Because I have a pubertal child interested in Musical Theater and in learning French, I downloaded the 1991 French version of the originally French musical, Les Miserables, with music by Claude-Michel Shonberg (can't get those umlauts in there, sorry) and lyrics by Alain Boublil and Jean-Marc Natel.
Hey, two birds, one stone. (Sounds like a particularly appropriate metaphor for Les Miserables for some reason.)
Now, I am not a fan of Les Miserables, the musical. I lump it in there with the Andrew Lloyd Webber school of musical, lots of spectacle, hard to sing, storming barricades, flying helicopters and falling chandeliers.
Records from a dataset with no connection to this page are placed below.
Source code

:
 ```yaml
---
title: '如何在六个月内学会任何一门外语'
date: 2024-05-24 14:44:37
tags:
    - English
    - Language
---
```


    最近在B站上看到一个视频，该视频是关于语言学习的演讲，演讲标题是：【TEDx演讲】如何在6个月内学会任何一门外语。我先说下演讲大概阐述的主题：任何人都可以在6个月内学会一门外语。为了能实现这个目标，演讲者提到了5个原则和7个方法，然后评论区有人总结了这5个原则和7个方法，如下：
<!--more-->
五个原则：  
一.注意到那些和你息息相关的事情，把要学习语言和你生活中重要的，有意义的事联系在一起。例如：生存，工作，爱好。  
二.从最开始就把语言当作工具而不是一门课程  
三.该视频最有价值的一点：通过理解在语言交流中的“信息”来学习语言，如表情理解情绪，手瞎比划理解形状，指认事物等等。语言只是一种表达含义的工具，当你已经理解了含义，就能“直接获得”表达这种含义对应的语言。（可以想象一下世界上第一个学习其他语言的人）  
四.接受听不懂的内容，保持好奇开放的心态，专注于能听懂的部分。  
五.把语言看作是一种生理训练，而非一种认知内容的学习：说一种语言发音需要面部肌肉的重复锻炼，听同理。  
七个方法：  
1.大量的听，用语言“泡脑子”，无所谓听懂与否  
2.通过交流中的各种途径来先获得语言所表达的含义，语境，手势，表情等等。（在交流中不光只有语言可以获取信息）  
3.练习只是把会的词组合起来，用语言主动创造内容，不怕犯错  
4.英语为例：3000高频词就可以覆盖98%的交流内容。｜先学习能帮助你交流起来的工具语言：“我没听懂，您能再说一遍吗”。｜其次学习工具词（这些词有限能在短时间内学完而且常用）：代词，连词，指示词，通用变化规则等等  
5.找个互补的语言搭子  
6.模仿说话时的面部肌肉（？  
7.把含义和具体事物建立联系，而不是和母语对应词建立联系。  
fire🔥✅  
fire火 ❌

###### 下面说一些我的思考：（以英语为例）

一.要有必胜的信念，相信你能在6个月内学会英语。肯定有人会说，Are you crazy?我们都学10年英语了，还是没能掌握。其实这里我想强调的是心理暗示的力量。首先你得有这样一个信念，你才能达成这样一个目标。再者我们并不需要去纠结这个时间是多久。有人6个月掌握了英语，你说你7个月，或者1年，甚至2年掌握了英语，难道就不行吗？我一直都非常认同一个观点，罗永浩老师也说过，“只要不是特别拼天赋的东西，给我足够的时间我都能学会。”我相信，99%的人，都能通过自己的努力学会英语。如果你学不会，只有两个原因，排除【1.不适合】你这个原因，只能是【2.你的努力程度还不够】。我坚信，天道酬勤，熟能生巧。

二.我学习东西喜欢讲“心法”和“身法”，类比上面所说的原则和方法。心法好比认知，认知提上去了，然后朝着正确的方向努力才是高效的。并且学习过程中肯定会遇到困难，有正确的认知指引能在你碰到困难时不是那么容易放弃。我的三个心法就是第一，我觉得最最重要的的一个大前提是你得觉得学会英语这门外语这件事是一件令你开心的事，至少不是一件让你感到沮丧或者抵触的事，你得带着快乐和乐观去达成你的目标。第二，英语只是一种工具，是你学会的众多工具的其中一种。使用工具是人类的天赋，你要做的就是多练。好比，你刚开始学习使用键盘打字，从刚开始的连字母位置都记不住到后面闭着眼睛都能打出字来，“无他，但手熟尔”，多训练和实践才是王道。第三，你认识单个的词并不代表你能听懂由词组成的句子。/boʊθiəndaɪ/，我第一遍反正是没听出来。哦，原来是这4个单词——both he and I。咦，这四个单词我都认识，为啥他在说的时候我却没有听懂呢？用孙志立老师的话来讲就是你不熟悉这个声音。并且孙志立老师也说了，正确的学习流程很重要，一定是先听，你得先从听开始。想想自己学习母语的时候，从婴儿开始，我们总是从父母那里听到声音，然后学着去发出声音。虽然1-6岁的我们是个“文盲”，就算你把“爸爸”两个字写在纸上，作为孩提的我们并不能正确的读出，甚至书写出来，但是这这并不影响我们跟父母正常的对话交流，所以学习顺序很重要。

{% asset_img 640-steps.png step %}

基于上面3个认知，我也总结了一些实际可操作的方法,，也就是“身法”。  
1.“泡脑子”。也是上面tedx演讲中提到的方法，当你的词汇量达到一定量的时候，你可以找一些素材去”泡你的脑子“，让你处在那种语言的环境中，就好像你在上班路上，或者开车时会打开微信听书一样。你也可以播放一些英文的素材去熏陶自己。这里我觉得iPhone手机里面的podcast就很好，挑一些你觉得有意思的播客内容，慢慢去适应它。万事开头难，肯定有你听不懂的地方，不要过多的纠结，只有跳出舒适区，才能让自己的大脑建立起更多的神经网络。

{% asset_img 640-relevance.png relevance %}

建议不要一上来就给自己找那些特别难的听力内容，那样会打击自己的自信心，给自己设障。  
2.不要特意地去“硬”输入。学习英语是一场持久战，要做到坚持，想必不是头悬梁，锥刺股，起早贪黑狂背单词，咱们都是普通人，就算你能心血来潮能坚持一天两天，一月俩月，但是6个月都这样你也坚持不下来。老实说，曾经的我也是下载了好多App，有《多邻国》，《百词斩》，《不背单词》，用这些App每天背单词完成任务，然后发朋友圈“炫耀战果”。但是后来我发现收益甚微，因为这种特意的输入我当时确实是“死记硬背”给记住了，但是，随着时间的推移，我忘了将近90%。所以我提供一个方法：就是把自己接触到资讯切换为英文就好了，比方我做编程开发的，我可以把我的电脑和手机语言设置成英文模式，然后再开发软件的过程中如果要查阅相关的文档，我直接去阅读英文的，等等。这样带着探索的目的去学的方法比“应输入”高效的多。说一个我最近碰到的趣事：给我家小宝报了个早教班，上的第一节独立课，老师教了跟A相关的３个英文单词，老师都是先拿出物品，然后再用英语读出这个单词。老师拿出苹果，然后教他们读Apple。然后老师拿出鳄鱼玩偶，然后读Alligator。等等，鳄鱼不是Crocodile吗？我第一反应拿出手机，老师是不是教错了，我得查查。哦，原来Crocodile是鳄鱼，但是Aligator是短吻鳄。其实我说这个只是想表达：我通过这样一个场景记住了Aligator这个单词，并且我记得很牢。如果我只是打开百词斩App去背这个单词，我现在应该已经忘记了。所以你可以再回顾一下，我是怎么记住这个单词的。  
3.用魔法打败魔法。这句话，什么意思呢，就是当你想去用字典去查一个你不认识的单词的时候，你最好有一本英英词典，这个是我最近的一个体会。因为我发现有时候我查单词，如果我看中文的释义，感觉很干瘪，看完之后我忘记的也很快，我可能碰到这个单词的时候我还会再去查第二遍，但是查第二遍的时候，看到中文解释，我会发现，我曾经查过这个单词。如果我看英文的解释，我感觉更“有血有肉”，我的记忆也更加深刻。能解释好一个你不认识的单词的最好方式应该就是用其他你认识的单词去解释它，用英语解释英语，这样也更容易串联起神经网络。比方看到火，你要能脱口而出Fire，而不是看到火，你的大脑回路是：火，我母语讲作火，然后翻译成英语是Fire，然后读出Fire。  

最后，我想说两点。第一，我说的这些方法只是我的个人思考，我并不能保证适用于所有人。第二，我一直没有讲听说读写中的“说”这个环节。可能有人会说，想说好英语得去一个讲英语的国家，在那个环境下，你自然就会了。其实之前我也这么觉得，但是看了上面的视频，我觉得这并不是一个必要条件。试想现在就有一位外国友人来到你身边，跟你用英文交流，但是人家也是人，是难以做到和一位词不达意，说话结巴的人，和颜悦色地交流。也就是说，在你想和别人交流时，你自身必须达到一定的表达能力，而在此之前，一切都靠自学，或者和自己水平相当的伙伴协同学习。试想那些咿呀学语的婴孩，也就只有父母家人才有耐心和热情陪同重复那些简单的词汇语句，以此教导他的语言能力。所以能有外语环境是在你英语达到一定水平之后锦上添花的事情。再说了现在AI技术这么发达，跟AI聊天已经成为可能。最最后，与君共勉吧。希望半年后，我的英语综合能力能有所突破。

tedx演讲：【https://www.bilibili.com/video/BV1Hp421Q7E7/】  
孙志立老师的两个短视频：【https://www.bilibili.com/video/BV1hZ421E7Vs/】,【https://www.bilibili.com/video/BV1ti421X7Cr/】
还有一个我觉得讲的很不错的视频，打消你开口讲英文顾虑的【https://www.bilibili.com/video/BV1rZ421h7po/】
Meh.
And then, I hear the score for Les Miserables in French. My God. It's so much better. No more lyrics straining to fit the words and story. The music feels so right for the words. Even the sounds of the words fit better. Maybe my problem was just with those damned British (Cockney, BBC Narrator) accents?
(Love those sulfurous greens, don't you? I wonder if that's supposed to be Sheele's Green, one of the literally deadly green dyes that were popular around this time?)
And, yes, since this is on stage and not in a film, where the director decided to show us how absolutely stupid and futile it is to lose so many lives manning a barricade blocking nothing, since the rest of a city has already surrendered.
At any rate, I highly recommend listening to Les Miserables en Français. Especially if you are planning to storm some barricades of your own, as we are doing today in our fair city. Alons y!